Severe, short-term food restriction improves cardiac function following ischemia/reperfusion in perfused rat hearts.

The purpose of this study was to clarify the characteristics of improved ischemic tolerance induced by severe, short-term food restriction in isolated, perfused rat hearts. Male Wistar (8 week-old) rats were given a food intake equivalent to a 70% reduction on the food intake of ad-libitum fed rats for 11 days (FR group and AL group, respectively). After this period, hearts were isolated and perfused in the Langendorff mode, and subjected to 20 min of global ischemia followed by 30 min of reperfusion. Although the coronary flow rate in the FR group (63.0 +/- 3.1 ml/min/g dry weight) was higher than that in the AL group (47.1 +/- 1.3 ml/min/g dry weight) during preischemic perfusion, the lactate release into the coronary effluent and absolute values of +dP/dt and -dP/dt in the FR group (2422 +/- 161 and -1282 +/- 51) were inversely lower than in the AL group (2971 +/- 156 and -1538 +/- 74, respectively). An increase in ischemic contracture was suppressed in the FR group. Following reperfusion, cardiac function, high-energy phosphate content, and intracellular pH, as measured by 31P-nuclear magnetic resonance spectroscopy, had recovered to a much greater degree in the FR group than in the AL group. The serum T3 level was significantly lower in the FR group (2.7 +/- 0.1 pg/ml) than in the AL group (3.6 +/- 0.1 pg/ml), and the levels of triglycerides, free fatty acids, insulin, and glucose were also significantly lower in the FR group than in the AL group.

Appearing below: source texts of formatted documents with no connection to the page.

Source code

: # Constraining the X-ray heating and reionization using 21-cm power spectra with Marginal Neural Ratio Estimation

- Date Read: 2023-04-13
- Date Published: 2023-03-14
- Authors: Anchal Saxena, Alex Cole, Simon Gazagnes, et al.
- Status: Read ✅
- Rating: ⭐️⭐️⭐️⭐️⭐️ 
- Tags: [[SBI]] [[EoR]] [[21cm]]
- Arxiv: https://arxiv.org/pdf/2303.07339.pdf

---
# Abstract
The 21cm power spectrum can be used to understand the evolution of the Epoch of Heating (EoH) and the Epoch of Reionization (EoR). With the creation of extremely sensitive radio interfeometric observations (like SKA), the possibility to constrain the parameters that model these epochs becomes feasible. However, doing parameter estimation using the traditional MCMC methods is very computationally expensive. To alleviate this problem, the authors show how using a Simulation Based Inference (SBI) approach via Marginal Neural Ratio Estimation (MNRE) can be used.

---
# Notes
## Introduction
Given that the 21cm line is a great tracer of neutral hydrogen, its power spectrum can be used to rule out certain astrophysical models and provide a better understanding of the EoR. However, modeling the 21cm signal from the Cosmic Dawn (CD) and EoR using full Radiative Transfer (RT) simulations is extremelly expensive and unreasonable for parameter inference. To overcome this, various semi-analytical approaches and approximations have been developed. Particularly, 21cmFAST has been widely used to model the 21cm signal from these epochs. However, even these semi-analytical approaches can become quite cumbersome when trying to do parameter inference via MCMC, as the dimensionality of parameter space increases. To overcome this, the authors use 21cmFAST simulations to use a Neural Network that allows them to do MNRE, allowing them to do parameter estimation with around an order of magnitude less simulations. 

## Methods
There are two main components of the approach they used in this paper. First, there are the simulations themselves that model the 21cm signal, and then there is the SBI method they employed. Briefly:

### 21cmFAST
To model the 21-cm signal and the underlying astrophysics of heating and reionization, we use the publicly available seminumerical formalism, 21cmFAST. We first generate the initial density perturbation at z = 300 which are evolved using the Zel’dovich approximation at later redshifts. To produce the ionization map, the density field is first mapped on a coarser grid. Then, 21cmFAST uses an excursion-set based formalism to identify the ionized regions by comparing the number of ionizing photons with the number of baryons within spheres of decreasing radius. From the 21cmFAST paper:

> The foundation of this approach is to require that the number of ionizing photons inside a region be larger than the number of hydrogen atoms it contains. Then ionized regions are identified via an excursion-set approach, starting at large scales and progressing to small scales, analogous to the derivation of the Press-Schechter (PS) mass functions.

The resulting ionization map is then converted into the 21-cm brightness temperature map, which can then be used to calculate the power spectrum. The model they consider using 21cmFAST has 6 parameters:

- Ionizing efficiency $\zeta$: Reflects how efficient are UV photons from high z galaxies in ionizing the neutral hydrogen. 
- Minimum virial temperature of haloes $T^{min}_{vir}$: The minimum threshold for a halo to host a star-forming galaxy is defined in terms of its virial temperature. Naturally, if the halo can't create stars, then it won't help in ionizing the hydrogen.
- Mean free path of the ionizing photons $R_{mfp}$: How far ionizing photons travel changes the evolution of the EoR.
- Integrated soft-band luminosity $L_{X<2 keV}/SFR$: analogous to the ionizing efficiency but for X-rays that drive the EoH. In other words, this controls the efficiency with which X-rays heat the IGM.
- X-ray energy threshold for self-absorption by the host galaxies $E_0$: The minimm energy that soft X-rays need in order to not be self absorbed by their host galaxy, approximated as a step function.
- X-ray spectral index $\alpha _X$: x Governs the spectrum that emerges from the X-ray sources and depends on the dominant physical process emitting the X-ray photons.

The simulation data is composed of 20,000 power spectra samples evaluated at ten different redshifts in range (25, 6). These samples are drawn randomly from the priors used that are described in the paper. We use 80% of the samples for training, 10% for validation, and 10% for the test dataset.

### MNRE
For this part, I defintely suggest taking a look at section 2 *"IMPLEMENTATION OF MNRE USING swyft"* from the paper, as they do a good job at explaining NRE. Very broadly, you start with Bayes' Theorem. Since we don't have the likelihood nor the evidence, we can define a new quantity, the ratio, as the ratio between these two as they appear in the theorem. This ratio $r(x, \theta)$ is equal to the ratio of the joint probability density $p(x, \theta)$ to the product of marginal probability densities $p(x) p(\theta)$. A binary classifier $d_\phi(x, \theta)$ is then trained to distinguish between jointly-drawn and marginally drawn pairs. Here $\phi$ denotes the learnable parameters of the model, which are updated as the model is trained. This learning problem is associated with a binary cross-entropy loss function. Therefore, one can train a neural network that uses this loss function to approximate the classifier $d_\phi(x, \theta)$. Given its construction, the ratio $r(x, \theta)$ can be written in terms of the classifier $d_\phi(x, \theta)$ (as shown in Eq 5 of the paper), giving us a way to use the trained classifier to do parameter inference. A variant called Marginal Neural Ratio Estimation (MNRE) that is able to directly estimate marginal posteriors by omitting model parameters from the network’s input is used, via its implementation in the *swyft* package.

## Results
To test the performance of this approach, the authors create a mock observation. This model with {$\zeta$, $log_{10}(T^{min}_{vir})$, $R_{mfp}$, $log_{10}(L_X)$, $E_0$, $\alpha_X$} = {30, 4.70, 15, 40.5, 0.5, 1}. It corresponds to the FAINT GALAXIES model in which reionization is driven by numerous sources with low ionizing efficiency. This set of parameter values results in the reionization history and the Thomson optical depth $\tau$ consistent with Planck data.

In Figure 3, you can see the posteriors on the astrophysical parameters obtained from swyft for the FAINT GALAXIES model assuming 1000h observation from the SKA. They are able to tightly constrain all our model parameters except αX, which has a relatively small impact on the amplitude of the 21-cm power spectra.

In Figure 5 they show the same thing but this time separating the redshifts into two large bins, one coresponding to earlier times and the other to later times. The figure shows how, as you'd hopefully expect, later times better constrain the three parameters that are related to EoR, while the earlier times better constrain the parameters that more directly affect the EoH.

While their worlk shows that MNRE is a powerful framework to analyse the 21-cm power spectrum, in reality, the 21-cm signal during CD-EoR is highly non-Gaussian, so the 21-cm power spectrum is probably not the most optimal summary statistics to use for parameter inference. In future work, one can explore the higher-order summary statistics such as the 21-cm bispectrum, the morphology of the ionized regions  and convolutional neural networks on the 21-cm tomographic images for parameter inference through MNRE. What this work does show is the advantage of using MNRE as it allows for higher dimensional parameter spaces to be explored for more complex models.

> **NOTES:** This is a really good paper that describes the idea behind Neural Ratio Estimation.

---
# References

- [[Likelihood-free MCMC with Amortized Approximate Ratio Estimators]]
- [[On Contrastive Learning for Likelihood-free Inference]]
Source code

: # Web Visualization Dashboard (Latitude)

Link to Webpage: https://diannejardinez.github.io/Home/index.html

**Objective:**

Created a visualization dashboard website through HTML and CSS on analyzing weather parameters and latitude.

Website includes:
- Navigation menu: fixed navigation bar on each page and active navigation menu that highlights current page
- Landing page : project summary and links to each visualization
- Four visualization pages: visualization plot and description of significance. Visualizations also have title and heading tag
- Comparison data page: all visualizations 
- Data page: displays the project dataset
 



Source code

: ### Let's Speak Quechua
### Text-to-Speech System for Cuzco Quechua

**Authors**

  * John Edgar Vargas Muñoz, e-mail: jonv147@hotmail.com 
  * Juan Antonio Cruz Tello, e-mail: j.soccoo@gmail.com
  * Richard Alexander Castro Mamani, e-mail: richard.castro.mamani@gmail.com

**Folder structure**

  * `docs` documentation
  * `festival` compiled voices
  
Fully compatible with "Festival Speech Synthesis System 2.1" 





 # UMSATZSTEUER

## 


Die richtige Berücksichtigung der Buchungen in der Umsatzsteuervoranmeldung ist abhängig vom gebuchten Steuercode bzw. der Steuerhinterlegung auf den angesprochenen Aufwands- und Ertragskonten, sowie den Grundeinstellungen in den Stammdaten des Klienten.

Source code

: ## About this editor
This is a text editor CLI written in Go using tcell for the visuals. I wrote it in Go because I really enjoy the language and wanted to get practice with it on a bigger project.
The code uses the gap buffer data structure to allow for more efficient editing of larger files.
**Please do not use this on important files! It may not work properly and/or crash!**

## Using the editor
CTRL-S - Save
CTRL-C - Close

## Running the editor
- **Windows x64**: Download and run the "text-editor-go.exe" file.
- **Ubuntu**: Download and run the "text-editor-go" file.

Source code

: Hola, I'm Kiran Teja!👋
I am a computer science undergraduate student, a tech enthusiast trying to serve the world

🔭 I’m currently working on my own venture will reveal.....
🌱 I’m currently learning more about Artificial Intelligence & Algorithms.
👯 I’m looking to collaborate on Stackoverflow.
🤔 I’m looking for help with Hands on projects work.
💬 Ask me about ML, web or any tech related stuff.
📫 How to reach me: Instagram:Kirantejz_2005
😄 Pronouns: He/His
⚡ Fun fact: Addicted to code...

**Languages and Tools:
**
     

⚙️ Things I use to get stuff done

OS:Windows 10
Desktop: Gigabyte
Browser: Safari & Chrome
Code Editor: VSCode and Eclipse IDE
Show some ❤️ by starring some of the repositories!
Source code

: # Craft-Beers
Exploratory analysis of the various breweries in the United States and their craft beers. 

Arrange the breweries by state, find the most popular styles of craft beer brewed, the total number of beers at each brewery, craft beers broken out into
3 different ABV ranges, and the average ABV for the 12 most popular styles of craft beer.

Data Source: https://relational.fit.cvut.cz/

The protein expressions of myocyte enhancer factor 2A, Na(+), K(+)-ATPase, and phospholamban in the cardiac tissue were higher in the FR group than in the AL group. These results suggested that severe, short-term food restriction improves ischemic tolerance in rat hearts via altered expression of functional proteins induced by low serum T3 levels, decreased coronary conductance, and change in metabolic flux.